Not so fast “Deaks”

30 09 2011
Last night I watched Shamrock Rovers fly the flag for part-time football in Europe. I sat there hoping they would score and they did. I sat there hoping they’d hold on, they didn’t. I sat there hoping the arsehole Stan Collymore would stop lecturing the players as he’s probably the least equipped ex-player to dish out corrective advice, he didn’t.
 
As  I sat there listening to the triumphalist roaring when Tottenham score I realised that romance has no place in modern football. I couldn’t quite work out why Rovers holding Spurs was such a bad thing for football, as if the assembled mandarins should  take Rovers’ temerity personally. Televised football is becoming one long drag.
 
At the other end of the scale other people are very happy that Rovers because they think they can use their European success  for their own ends (Rovers are the first Irish club to qualify for a group stage in European competition). Mr John Deakin used Rovers’ success as another opportunity to ride his hobby horse into the sunset. A couple of weeks ago “Deaks” said yet again that Summer football was the main reason that Irish clubs have been more succesful in Europe than Welsh clubs. Then he said yet again that summer football was the only way forward for Welsh football.
 
Well “Deaks” this argument is a misnomer. The progression of an Irish club to the group stage and the failure of Welsh clubs cannot be solely explained by the fact that Irish clubs play in the summer and the Welsh clubs don’t. There are several factors that mean Irish clubs are more likely to succeed in Europe .
 
– Firstly, Irish clubs are generally bigger than the clubs in the WPL. Even in their post Murdoch-effect shrinkage they are still able to attract  higher crowds than the Welsh Premier League clubs can. The attendance for the Irish Cup Final hovers around the 10,000 mark but can reach 20, 000 or even 30,000 whereas the Welsh Cup final is usually played in front of between 1-2,000 people. So the first point is that it’s easier for bigger clubs to have more success.
 
– Secondly, all clubs in the Irish republic play in their national system. Therefore all of the main settlements in Ireland (obviously featuring the biggest Irish clubs) are represented in the Irish system. As we all know Cardiff, Swansea, Newport and Wrexham aren’t represented in Welsh domestic football.

The League of Wales didn’t go down the same route as Ukraine, Croatia, Slovenia et al  in the early 1990s. These newly independent Eastern European countries founded new national leagues that included all the strongest clubs within the boundaries of their administrations. Wales’ strongest clubs weren’t included in our national league, a fact leaves our national league, and the clubs within, with structural disadvantages compared to other national leagues.

– Thirdly, the Irish national league has been in existence for nearly 90 years, and Irish clubs have been competing in competing in European competition since the 1950s.

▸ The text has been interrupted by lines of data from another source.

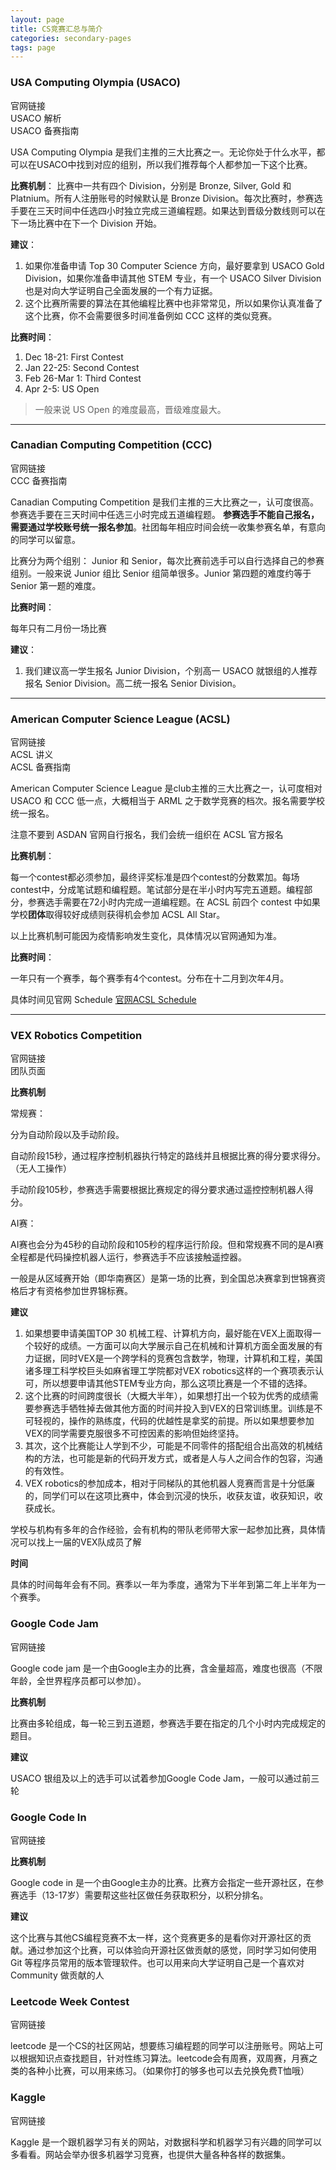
 ```yaml
---
layout: page
title: CS竞赛汇总与简介
categories: secondary-pages
tags: page
---
```


### USA Computing Olympia (USACO)

<div class="button-box">
        <div class="main-button" onClick="window.location.href='http://usaco.org/'">官网链接</div>
        <div class="main-button" onClick="window.location.href='{{ site.baseurl }}/tertiary-pages/2021/01/26/USACO.html'">USACO 解析</div>
        <div class="main-button" onClick="window.location.href='{{ site.baseurl }}/tertiary-pages/2021/01/26/USACO.html'">USACO 备赛指南</div>
</div>

USA Computing Olympia 是我们主推的三大比赛之一。无论你处于什么水平，都可以在USACO中找到对应的组别，所以我们推荐每个人都参加一下这个比赛。

**比赛机制**： 比赛中一共有四个 Division，分别是 Bronze, Silver, Gold 和 Platnium。所有人注册账号的时候默认是 Bronze Division。每次比赛时，参赛选手要在三天时间中任选四小时独立完成三道编程题。如果达到晋级分数线则可以在下一场比赛中在下一个 Division 开始。

**建议**：
1. 如果你准备申请 Top 30 Computer Science 方向，最好要拿到 USACO Gold Division，如果你准备申请其他 STEM 专业，有一个 USACO Silver Division 也是对向大学证明自己全面发展的一个有力证据。
2. 这个比赛所需要的算法在其他编程比赛中也非常常见，所以如果你认真准备了这个比赛，你不会需要很多时间准备例如 CCC 这样的类似竞赛。

**比赛时间**：
1. Dec 18-21: First Contest
2. Jan 22-25: Second Contest
3. Feb 26-Mar 1: Third Contest
4. Apr 2-5: US Open

> 一般来说 US Open 的难度最高，晋级难度最大。

---
### Canadian Computing Competition (CCC)

<div class="button-box">
        <div class="main-button" onClick="window.location.href='https://cccgrader.com/ '">官网链接</div>
        <div class="main-button" onClick="window.location.href=''">CCC 备赛指南</div>
</div>

Canadian Computing Competition 是我们主推的三大比赛之一，认可度很高。参赛选手要在三天时间中任选三小时完成五道编程题。
**参赛选手不能自己报名，需要通过学校账号统一报名参加**。社团每年相应时间会统一收集参赛名单，有意向的同学可以留意。

比赛分为两个组别： Junior 和 Senior，每次比赛前选手可以自行选择自己的参赛组别。一般来说 Junior 组比 Senior 组简单很多。Junior 第四题的难度约等于 Senior 第一题的难度。

**比赛时间**：

每年只有二月份一场比赛

**建议**：
1. 我们建议高一学生报名 Junior Division，个别高一 USACO 就银组的人推荐报名 Senior Division。高二统一报名 Senior Division。

---

### American Computer Science League (ACSL)

<div class="button-box">
        <div class="main-button" onClick="window.location.href='https://www.acsl.org/'">官网链接</div>
        <div class="main-button" onClick="window.location.href='{{ site.baseurl }}/tertiary-pages/2021/01/26/ACSL.html'">ACSL 讲义</div>
        <div class="main-button" onClick="window.location.href=''">ACSL 备赛指南</div>
</div>

American Computer Science League 是club主推的三大比赛之一，认可度相对 USACO 和 CCC 低一点，大概相当于 ARML 之于数学竞赛的档次。报名需要学校统一报名。

<div class="notification">
注意不要到 ASDAN 官网自行报名，我们会统一组织在 ACSL 官方报名
</div>

**比赛机制**：

每一个contest都必须参加，最终评奖标准是四个contest的分数累加。每场contest中，分成笔试题和编程题。笔试部分是在半小时内写完五道题。编程部分，参赛选手需要在72小时内完成一道编程题。在 ACSL 前四个 contest 中如果学校**团体**取得较好成绩则获得机会参加 ACSL All Star。

<div class="notification">
以上比赛机制可能因为疫情影响发生变化，具体情况以官网通知为准。
</div>

**比赛时间**：

一年只有一个赛季，每个赛季有4个contest。分布在十二月到次年4月。

具体时间见官网 Schedule [官网ACSL Schedule](https://www.acsl.org/get-started/schedule)

---
### VEX Robotics Competition

<div class="button-box">
        <div class="main-button" onClick="window.location.href='https://www.vexrobotics.com/'">官网链接</div>
        <div class="main-button" onClick="window.location.href='{{ site.baseurl }}/tertiary-pages/2021/02/01/About-Our-VEX-Robotics-Team.html'">团队页面</div>
</div>

**比赛机制**

常规赛：

分为自动阶段以及手动阶段。

自动阶段15秒，通过程序控制机器执行特定的路线并且根据比赛的得分要求得分。（无人工操作）

手动阶段105秒，参赛选手需要根据比赛规定的得分要求通过遥控控制机器人得分。

AI赛：

AI赛也会分为45秒的自动阶段和105秒的程序运行阶段。但和常规赛不同的是AI赛全程都是代码操控机器人运行，参赛选手不应该接触遥控器。

一般是从区域赛开始（即华南赛区）是第一场的比赛，到全国总决赛拿到世锦赛资格后才有资格参加世界锦标赛。

**建议**

1. 如果想要申请美国TOP 30 机械工程、计算机方向，最好能在VEX上面取得一个较好的成绩。一方面可以向大学展示自己在机械和计算机方面全面发展的有力证据，同时VEX是一个跨学科的竞赛包含数学，物理，计算机和工程，美国诸多理工科学校巨头如麻省理工学院都对VEX robotics这样的一个赛项表示认可，所以想要申请其他STEM专业方向，那么这项比赛是一个不错的选择。
2. 这个比赛的时间跨度很长（大概大半年），如果想打出一个较为优秀的成绩需要参赛选手牺牲掉去做其他方面的时间并投入到VEX的日常训练里。训练是不可轻视的，操作的熟练度，代码的优越性是拿奖的前提。所以如果想要参加VEX的同学需要克服很多不可控因素的影响但始终坚持。
3. 其次，这个比赛能让人学到不少，可能是不同零件的搭配组合出高效的机械结构的方法，也可能是新的代码开发方式，或者是人与人之间合作的包容，沟通的有效性。
4. VEX robotics的参加成本，相对于同梯队的其他机器人竞赛而言是十分低廉的，同学们可以在这项比赛中，体会到沉浸的快乐，收获友谊，收获知识，收获成长。

<div class="info">
        学校与机构有多年的合作经验，会有机构的带队老师带大家一起参加比赛，具体情况可以找上一届的VEX队成员了解
</div>

**时间**

具体的时间每年会有不同。赛季以一年为季度，通常为下半年到第二年上半年为一个赛季。

### Google Code Jam

<div class="button-box">
        <div class="main-button" onClick="window.location.href='https://codingcompetitions.withgoogle.com/codejam'">官网链接</div>
</div>

Google code jam 是一个由Google主办的比赛，含金量超高，难度也很高（不限年龄，全世界程序员都可以参加）。

**比赛机制**

比赛由多轮组成，每一轮三到五道题，参赛选手要在指定的几个小时内完成规定的题目。

**建议**

USACO 银组及以上的选手可以试着参加Google Code Jam，一般可以通过前三轮

### Google Code In

<div class="button-box">
        <div class="main-button" onClick="window.location.href='https://codein.withgoogle.com/'">官网链接</div>
</div>

**比赛机制**

Google code in 是一个由Google主办的比赛。比赛方会指定一些开源社区，在参赛选手（13-17岁）需要帮这些社区做任务获取积分，以积分排名。

**建议**

这个比赛与其他CS编程竞赛不太一样，这个竞赛更多的是看你对开源社区的贡献。通过参加这个比赛，可以体验向开源社区做贡献的感觉，同时学习如何使用 Git 等程序员常用的版本管理软件。也可以用来向大学证明自己是一个喜欢对 Community 做贡献的人

### Leetcode Week Contest

<div class="button-box">
        <div class="main-button" onClick="window.location.href='https://leetcode-cn.com/'">官网链接</div>
</div>

leetcode 是一个CS的社区网站，想要练习编程题的同学可以注册账号。网站上可以根据知识点查找题目，针对性练习算法。leetcode会有周赛，双周赛，月赛之类的各种小比赛，可以用来练习。（如果你打的够多也可以去兑换免费T恤哦）

### Kaggle

<div class="button-box">
        <div class="main-button" onClick="window.location.href='https://www.kaggle.com/'">官网链接</div>
</div>

Kaggle 是一个跟机器学习有关的网站，对数据科学和机器学习有兴趣的同学可以多看看。网站会举办很多机器学习竞赛，也提供大量各种各样的数据集。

This has not only provided lots of experience, it makes the Irish system a more mature system than the Welsh system and it’s seen as the only legitimate representation of domestic Irish football to the footballing world. Wales’ national league started in 1992 and its image is relatively weak, even in our country.

– Fourthly, the Irish system, and Irish history, has helped to provide the Irish clubs with an identity that attracts Irish fans. The sea between Ireland and Great Britain provides a natural barrier so people will naturally look more at home for entertainment anyway but when you consider the nationalistic/isolationist Irish position of the inter-war period you can see that there are grounds to argue that Irish fans will traditionally feel a strong identity towards Irish clubs. Basically, Irish fans are more inclined to support clubs in their country than Welsh fans are.

We all know about the pull of the premier league and it even affects Irish fans but there is a sea to put them off. In Wales we have direct roads and railways to the premier league. The Irish clubs are far greater symbols of identity and these fan identities pre-date the full coaches and planes to premier league matches from Ireland.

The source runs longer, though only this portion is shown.